## DATA RECORDS
※ ※ ※
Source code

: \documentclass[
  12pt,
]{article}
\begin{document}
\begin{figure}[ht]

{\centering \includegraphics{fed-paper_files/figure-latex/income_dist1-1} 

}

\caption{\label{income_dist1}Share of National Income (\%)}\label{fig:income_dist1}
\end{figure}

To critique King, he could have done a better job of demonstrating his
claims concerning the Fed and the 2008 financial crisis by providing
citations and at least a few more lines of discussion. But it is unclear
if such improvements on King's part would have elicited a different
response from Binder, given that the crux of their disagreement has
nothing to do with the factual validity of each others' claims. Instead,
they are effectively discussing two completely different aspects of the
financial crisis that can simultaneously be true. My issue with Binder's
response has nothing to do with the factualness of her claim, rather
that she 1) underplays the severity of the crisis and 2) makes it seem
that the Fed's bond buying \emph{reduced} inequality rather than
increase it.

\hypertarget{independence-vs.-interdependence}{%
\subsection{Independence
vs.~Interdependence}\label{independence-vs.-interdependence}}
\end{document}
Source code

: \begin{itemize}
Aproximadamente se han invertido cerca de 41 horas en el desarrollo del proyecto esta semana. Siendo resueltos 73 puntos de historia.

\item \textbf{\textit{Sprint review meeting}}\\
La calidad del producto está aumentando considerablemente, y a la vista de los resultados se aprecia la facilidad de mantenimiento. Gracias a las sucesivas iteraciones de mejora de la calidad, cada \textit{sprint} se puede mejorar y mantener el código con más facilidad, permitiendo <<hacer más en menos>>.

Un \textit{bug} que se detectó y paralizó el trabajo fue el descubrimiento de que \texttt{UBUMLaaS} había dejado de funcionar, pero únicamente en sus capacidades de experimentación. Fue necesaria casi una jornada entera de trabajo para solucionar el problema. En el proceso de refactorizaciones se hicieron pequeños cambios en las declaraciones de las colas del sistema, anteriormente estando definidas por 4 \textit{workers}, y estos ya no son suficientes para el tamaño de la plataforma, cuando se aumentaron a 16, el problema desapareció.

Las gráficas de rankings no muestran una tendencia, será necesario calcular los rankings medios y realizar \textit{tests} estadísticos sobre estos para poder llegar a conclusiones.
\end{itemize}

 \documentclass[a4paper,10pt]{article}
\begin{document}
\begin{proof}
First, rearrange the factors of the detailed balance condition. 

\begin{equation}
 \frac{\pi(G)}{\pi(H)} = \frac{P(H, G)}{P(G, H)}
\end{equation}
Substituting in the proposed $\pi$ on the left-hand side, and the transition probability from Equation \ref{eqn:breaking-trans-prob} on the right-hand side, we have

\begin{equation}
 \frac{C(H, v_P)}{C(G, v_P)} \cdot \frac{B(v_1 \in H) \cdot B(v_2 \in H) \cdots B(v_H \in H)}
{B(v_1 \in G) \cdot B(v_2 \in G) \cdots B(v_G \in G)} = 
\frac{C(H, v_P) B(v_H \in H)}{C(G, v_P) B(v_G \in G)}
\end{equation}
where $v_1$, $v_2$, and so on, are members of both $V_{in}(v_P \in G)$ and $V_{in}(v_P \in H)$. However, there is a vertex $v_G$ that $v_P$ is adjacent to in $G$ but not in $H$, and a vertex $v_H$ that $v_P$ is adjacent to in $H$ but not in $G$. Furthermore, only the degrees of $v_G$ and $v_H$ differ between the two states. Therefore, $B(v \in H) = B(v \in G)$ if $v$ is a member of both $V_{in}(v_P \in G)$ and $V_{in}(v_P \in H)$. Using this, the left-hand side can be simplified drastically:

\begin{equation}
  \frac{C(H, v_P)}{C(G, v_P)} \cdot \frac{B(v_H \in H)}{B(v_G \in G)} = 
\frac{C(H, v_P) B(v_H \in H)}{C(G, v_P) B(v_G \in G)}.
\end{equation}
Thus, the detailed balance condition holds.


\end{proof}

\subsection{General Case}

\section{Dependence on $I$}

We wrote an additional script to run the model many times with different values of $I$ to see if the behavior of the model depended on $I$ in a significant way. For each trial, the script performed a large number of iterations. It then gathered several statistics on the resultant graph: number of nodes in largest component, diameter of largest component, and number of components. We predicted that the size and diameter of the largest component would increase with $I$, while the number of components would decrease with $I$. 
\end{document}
※ ※ ※
## TASK
In the entries above, find the line with "financial crisis that" and the line with "increase it.", then restate word for word both of them and every line between, with nothing more.

## SOLVED PROBLEM
financial crisis that can simultaneously be true. My issue with Binder's
response has nothing to do with the factualness of her claim, rather
that she 1) underplays the severity of the crisis and 2) makes it seem
that the Fed's bond buying \emph{reduced} inequality rather than
increase it.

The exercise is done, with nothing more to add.